### Aim of the exercise
All entries need to be written out again exactly, without their pictures.

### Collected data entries
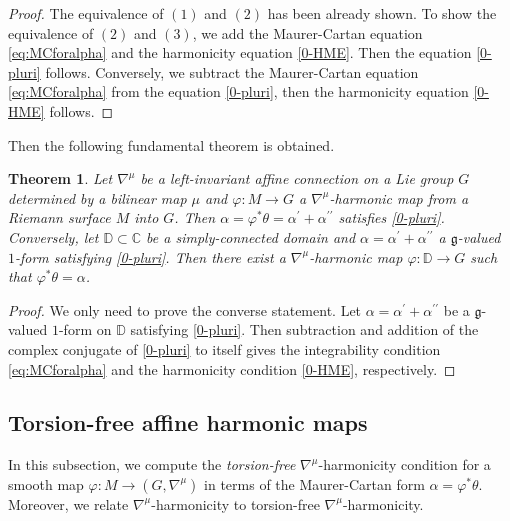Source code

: \documentclass[12pt]{amsart}
\newtheorem{Theorem}{Theorem}[section]
\theoremstyle{definition}
\theoremstyle{remark}
\numberwithin{equation}{section}
\begin{document}
\begin{proof}
 The equivalence of $(1)$ and $(2)$ has been already shown.
 To show the equivalence of $(2)$ and $(3)$, we add the Maurer-Cartan equation 
 \eqref{eq:MCforalpha} and the harmonicity equation \eqref{0-HME}.
 Then the equation \eqref{0-pluri} follows. Conversely, we subtract  
 the  Maurer-Cartan equation \eqref{eq:MCforalpha} from  the equation \eqref{0-pluri}, 
 then the harmonicity equation \eqref{0-HME} follows.
\end{proof}
 Then the following fundamental theorem is obtained.
 \begin{Theorem}\label{IntegrabilityTheorem}
 Let ${\nabla^{\mu}}$ be a left-invariant affine 
 connection on a Lie group $G$ determined by a bilinear map 
 $\mu$ and $\varphi:M\to G$ a ${\nabla^{\mu}}$-harmonic map
 from a Riemann surface $M$ into $G$. Then 
 $\alpha=\varphi^{*}\theta=\alpha^{\prime}+ \alpha^{\prime \prime}$ 
 satisfies \eqref{0-pluri}.
 Conversely, let $\mathbb{D} \subset \mathbb C$ be a simply-connected 
 domain and $\alpha=\alpha^{\prime}+\alpha^{\prime \prime}$ a 
 $\mathfrak{g}$-valued $1$-form satisfying \eqref{0-pluri}.
 Then there exist a ${\nabla^{\mu}}$-harmonic map
 $\varphi:\mathbb{D}\to G$ such that $\varphi^{*}\theta=\alpha$. 
\end{Theorem}
\begin{proof}
We only need to prove the converse statement.
 Let $\alpha = \alpha^{\prime}+\alpha^{\prime \prime}$ be a
  $\mathfrak g$-valued $1$-form on $\mathbb{D}$ satisfying \eqref{0-pluri}. 
 Then subtraction and addition of the complex conjugate 
 of \eqref{0-pluri} to itself
 gives the integrability condition \eqref{eq:MCforalpha} 
 and the harmonicity condition \eqref{0-HME}, respectively.
\end{proof}
\subsection{Torsion-free affine harmonic maps}
 In this subsection, we compute the \textit{torsion-free} ${\nabla^{\mu}}$-harmonicity
 condition for a smooth map $\varphi:M\to (G,{\nabla^{\mu}})$ in terms of 
 the Maurer-Cartan form $\alpha=\varphi^{*}\theta$.
 Moreover, we relate  ${\nabla^{\mu}}$-harmonicity 
 to torsion-free ${\nabla^{\mu}}$-harmonicity.
\end{document}

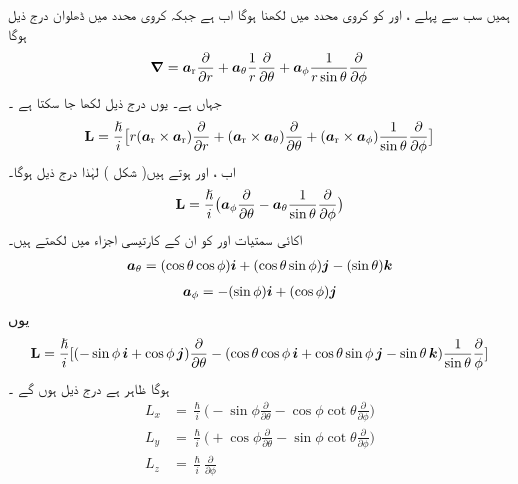ہمیں سب سے پہلے ،   اور  کو کروی محدد میں لکھنا ہوگا اب   ہے جبکہ کروی محدد میں ڈھلوان درج ذیل ہوگا 
\begin{align}
{\ensuremath{{\boldsymbol{\nabla}}}} = {\boldsymbol{a}}_{\textup{r}} \frac{\partial}{\partial r} + {\boldsymbol{a}}_{\theta} \frac{1}{r} \frac{\partial}{\partial \theta} + {\boldsymbol{a}}_{\phi} \frac{1}{r \sin {\theta}} \frac{\partial}{\partial \phi}
\end{align}
جہاں  ہے۔ یوں درج ذیل لکھا جا سکتا ہے ۔
\begin{align*}
\operatorname{\mathbf{L}} = \frac{\hslash}{i} \big [ r ({\boldsymbol{a}}_{\textup{r}} \times {\boldsymbol{a}}_{\textup{r}}) \frac{\partial}{\partial r} + ({\boldsymbol{a}}_{\textup{r}} \times {\boldsymbol{a}}_{\theta}) \frac{\partial}{\partial \theta} + ({\boldsymbol{a}}_{\textup{r}} \times {\boldsymbol{a}}_{\phi}) \frac{1}{\sin \theta} \frac{\partial}{\partial \phi} \big ]
\end{align*}
اب ،   اور  ہوتے
 ہیں( شکل )   لہٰذا درج ذیل ہوگا۔ 
\begin{align}
\operatorname{\mathbf{L}} = \frac{\hslash}{i} \big ( {\boldsymbol{a}}_{\phi} \frac{\partial}{\partial \theta} - {\boldsymbol{a}}_{\theta} \frac{1}{\sin \theta} \frac{\partial}{\partial \phi} \big )
\end{align}
اکائی  سمتیات  اور  کو ان کے کارتیسی اجزاء میں لکھتے ہیں۔ 
\begin{align}
{\boldsymbol{a}}_{\theta} = (\cos \theta \cos \phi) {\boldsymbol{i}} + (\cos \theta \sin \phi) {\boldsymbol{j}} - (\sin \theta) {\boldsymbol{k}}
\end{align}
\begin{align}
{\boldsymbol{a}}_{\phi} = - (\sin \phi) {\boldsymbol{i}} + (\cos \phi) {\boldsymbol{j}}
\end{align}
یوں 
\begin{align*}
\operatorname{\mathbf{L}} = \frac{\hslash}{i} [(- \sin \phi \,{\boldsymbol{i}} + \cos \phi\, {\boldsymbol{j}}) \frac{\partial}{\partial \theta} - (\cos \theta \cos \phi \,{\boldsymbol{i}} + \cos \theta \sin \phi \,{\boldsymbol{j}} - \sin \theta \,{\boldsymbol{k}}) \frac{1}{\sin \theta} \frac{\partial}{\phi}]
\end{align*}
ہوگا ظاہر ہے درج ذیل ہوں گے ۔
\begin{align}
L_x &= \frac{\hslash}{i} \big ( - \sin \phi \frac{\partial}{\partial \theta} - \cos \phi \cot \theta \frac{\partial}{\partial \phi} \big )\\
L_y &= \frac{\hslash}{i} \big ( + \cos \phi \frac{\partial}{\partial \theta} - \sin \phi \cot \theta \frac{\partial}{\partial \phi} \big )\\
L_z &= \frac{\hslash}{i} \frac{\partial}{\partial \phi}\label{مساوات_تین_ابعادی_زیڈ_عامل}
\end{align}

### The answer
Source code

: \documentclass[12pt]{amsart}
\newtheorem{Theorem}{Theorem}[section]
\theoremstyle{definition}
\theoremstyle{remark}
\numberwithin{equation}{section}
\begin{document}
\begin{proof}
 The equivalence of $(1)$ and $(2)$ has been already shown.
 To show the equivalence of $(2)$ and $(3)$, we add the Maurer-Cartan equation 
 \eqref{eq:MCforalpha} and the harmonicity equation \eqref{0-HME}.
 Then the equation \eqref{0-pluri} follows. Conversely, we subtract  
 the  Maurer-Cartan equation \eqref{eq:MCforalpha} from  the equation \eqref{0-pluri}, 
 then the harmonicity equation \eqref{0-HME} follows.
\end{proof}
 Then the following fundamental theorem is obtained.
 \begin{Theorem}\label{IntegrabilityTheorem}
 Let ${\nabla^{\mu}}$ be a left-invariant affine 
 connection on a Lie group $G$ determined by a bilinear map 
 $\mu$ and $\varphi:M\to G$ a ${\nabla^{\mu}}$-harmonic map
 from a Riemann surface $M$ into $G$. Then 
 $\alpha=\varphi^{*}\theta=\alpha^{\prime}+ \alpha^{\prime \prime}$ 
 satisfies \eqref{0-pluri}.
 Conversely, let $\mathbb{D} \subset \mathbb C$ be a simply-connected 
 domain and $\alpha=\alpha^{\prime}+\alpha^{\prime \prime}$ a 
 $\mathfrak{g}$-valued $1$-form satisfying \eqref{0-pluri}.
 Then there exist a ${\nabla^{\mu}}$-harmonic map
 $\varphi:\mathbb{D}\to G$ such that $\varphi^{*}\theta=\alpha$. 
\end{Theorem}
\begin{proof}
We only need to prove the converse statement.
 Let $\alpha = \alpha^{\prime}+\alpha^{\prime \prime}$ be a
  $\mathfrak g$-valued $1$-form on $\mathbb{D}$ satisfying \eqref{0-pluri}. 
 Then subtraction and addition of the complex conjugate 
 of \eqref{0-pluri} to itself
 gives the integrability condition \eqref{eq:MCforalpha} 
 and the harmonicity condition \eqref{0-HME}, respectively.
\end{proof}
\subsection{Torsion-free affine harmonic maps}
 In this subsection, we compute the \textit{torsion-free} ${\nabla^{\mu}}$-harmonicity
 condition for a smooth map $\varphi:M\to (G,{\nabla^{\mu}})$ in terms of 
 the Maurer-Cartan form $\alpha=\varphi^{*}\theta$.
 Moreover, we relate  ${\nabla^{\mu}}$-harmonicity 
 to torsion-free ${\nabla^{\mu}}$-harmonicity.
\end{document}

ہمیں سب سے پہلے ،   اور  کو کروی محدد میں لکھنا ہوگا اب   ہے جبکہ کروی محدد میں ڈھلوان درج ذیل ہوگا 
\begin{align}
{\ensuremath{{\boldsymbol{\nabla}}}} = {\boldsymbol{a}}_{\textup{r}} \frac{\partial}{\partial r} + {\boldsymbol{a}}_{\theta} \frac{1}{r} \frac{\partial}{\partial \theta} + {\boldsymbol{a}}_{\phi} \frac{1}{r \sin {\theta}} \frac{\partial}{\partial \phi}
\end{align}
جہاں  ہے۔ یوں درج ذیل لکھا جا سکتا ہے ۔
\begin{align*}
\operatorname{\mathbf{L}} = \frac{\hslash}{i} \big [ r ({\boldsymbol{a}}_{\textup{r}} \times {\boldsymbol{a}}_{\textup{r}}) \frac{\partial}{\partial r} + ({\boldsymbol{a}}_{\textup{r}} \times {\boldsymbol{a}}_{\theta}) \frac{\partial}{\partial \theta} + ({\boldsymbol{a}}_{\textup{r}} \times {\boldsymbol{a}}_{\phi}) \frac{1}{\sin \theta} \frac{\partial}{\partial \phi} \big ]
\end{align*}
اب ،   اور  ہوتے
 ہیں( شکل )   لہٰذا درج ذیل ہوگا۔ 
\begin{align}
\operatorname{\mathbf{L}} = \frac{\hslash}{i} \big ( {\boldsymbol{a}}_{\phi} \frac{\partial}{\partial \theta} - {\boldsymbol{a}}_{\theta} \frac{1}{\sin \theta} \frac{\partial}{\partial \phi} \big )
\end{align}
اکائی  سمتیات  اور  کو ان کے کارتیسی اجزاء میں لکھتے ہیں۔ 
\begin{align}
{\boldsymbol{a}}_{\theta} = (\cos \theta \cos \phi) {\boldsymbol{i}} + (\cos \theta \sin \phi) {\boldsymbol{j}} - (\sin \theta) {\boldsymbol{k}}
\end{align}
\begin{align}
{\boldsymbol{a}}_{\phi} = - (\sin \phi) {\boldsymbol{i}} + (\cos \phi) {\boldsymbol{j}}
\end{align}
یوں 
\begin{align*}
\operatorname{\mathbf{L}} = \frac{\hslash}{i} [(- \sin \phi \,{\boldsymbol{i}} + \cos \phi\, {\boldsymbol{j}}) \frac{\partial}{\partial \theta} - (\cos \theta \cos \phi \,{\boldsymbol{i}} + \cos \theta \sin \phi \,{\boldsymbol{j}} - \sin \theta \,{\boldsymbol{k}}) \frac{1}{\sin \theta} \frac{\partial}{\phi}]
\end{align*}
ہوگا ظاہر ہے درج ذیل ہوں گے ۔
\begin{align}
L_x &= \frac{\hslash}{i} \big ( - \sin \phi \frac{\partial}{\partial \theta} - \cos \phi \cot \theta \frac{\partial}{\partial \phi} \big )\\
L_y &= \frac{\hslash}{i} \big ( + \cos \phi \frac{\partial}{\partial \theta} - \sin \phi \cot \theta \frac{\partial}{\partial \phi} \big )\\
L_z &= \frac{\hslash}{i} \frac{\partial}{\partial \phi}\label{مساوات_تین_ابعادی_زیڈ_عامل}
\end{align}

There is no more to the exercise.